We compared the effects of unilateral inactivation (n = 5; at the following ages: 11, 13, 14, 16, and 16 wk) with alternate inactivation (n = 5; 11, 11, 14, 16, 16 wk) on the M1 motor representation. In both groups, we inactivated left M1 between weeks 5 and 7 and used ICMS to map the left M1 1 to 2 mo after the end of the period of left M1 inactivation. The difference between groups was that in animals receiving the alternate inactivation, the right M1 was inactivated between weeks 7 and 11. In animals of each group, we determined the current thresholds for evoking movements, the percentage of sites from which stimulation evoked a response (effective sites), the forelimb joints represented, and the area of representation of each joint. Data for the initially inactivated hemisphere in the unilateral and alternate inactivation groups were also compared with M1 map data from the untreated side in unilateral inactivation animals and, when applicable, with data from age-matched controls reanalyzed from our prior study (Chakrabarty and Martin 2000).

Stimulation sites were located within the inactivated field

Stimulation sites were likely within the region inactivated between weeks 5 and 7. Figure 1 plots all stimulation sites in unilateral and alternate inactivated animals, overlaid in relation to the lateral tip of the cruciate sulcus (white/black line). Each of the overlapping large gray circles is an estimate of the central region of maximal inactivation (dark gray; 3-mm radius) extending into a region of reduced inactivation (light gray; 1.5 mm) for each animal. The estimates of inactivation are based on our published data showing reductions in either cytochrome oxidase staining (Martin et al. 1999) or parvalbumin immunoreactivity (Friel et al. 2007) at week 7. Note that the maps were obtained after week 11, when the cortex is larger than that at week 7. Nevertheless, this comparison shows that the stimulation sites were likely within the inactivated territory. The effects we describe are due to mapping, at or near threshold, the efferent zones that were silenced.

FIG. 1.

Stimulation sites were within the inactivated region and experimental timeline. A: all stimulation sites (small black circles) in all animals are shown, aligned according to the lateral tip of the cruciate sulcus (white line with black border). Darker gray circles correspond to the region of maximal activity reduction (3-mm radius) for each infusion and the lighter gray circles indicate region of reduced activity reduction for each infusion, based on cytochrome oxidase staining (Martin et al. 1999) and supplemented with parvalbumin immunohistochemistry (Friel et al. 2007). The dotted black line corresponds approximately to the area 4γ border. Inset shows a schematic representation of an example infusion site at the lateral tip of the cruciate sulcus and associated regions of maximal (dark gray) and reduced (light gray) inactivation. Cal. 3 mm. B: timeline showing the ages at which left primary motor cortex (M1) and right M1 inactivations took place.

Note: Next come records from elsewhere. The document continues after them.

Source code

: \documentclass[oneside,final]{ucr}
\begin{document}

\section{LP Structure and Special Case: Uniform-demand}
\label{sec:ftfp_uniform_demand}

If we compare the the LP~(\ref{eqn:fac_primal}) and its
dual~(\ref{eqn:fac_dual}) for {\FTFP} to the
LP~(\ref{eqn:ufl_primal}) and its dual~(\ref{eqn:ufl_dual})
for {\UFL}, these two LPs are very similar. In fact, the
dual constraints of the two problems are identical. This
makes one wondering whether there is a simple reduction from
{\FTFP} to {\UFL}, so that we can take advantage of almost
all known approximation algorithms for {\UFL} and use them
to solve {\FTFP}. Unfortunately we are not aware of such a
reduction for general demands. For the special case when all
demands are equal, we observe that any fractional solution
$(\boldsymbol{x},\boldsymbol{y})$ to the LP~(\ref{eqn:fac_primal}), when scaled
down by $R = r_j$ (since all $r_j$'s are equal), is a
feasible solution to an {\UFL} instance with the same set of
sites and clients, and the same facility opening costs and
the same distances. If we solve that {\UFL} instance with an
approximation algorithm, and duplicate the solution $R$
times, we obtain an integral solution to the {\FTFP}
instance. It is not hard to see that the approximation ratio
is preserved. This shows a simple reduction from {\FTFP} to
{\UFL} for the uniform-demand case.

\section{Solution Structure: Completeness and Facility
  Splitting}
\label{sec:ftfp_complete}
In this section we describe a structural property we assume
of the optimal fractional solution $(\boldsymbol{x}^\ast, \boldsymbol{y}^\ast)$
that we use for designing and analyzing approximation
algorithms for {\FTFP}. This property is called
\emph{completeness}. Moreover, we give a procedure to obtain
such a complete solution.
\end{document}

Motor map of the unaffected side after unilateral inactivation is similar to that of untreated controls

The untreated side in unilateral inactivated animals has a normal contralateral projection to the spinal cord (Friel and Martin 2005). The contralateral motor representation of the untreated side in unilateral inactivated animals was similar to that of age-matched controls in terms of joints represented and laterality. Sites evoking wrist, elbow, and shoulder movement were most common. Responses were evoked alone or as a combination of responses at different joints, resembling simple synergies. Digit responses were rarely encountered and, when they were, were evoked in combination with a more proximal response. The percentage of sites evoking contralateral responses within the defined forelimb zone on the untreated side, using a maximal current of 60 μA, was not significantly different from that of age-matched controls [untreated M1: 80.1%; age-matched controls (n = 8 cats): 73.7%; Chakrabarty and Martin 2000; t = 0.816; P = 0.432; df = 11]. In one animal, we infused saline from 5 to 7 wk and mapped the infused and noninfused sides at week 13. The saline infusion had no effect on motor map development; the saline-infused and noninfused sides had a similar percentage of effective sites (at 60-μA maximal current: saline-infused side, 87.9%; noninfused side, 91.7%).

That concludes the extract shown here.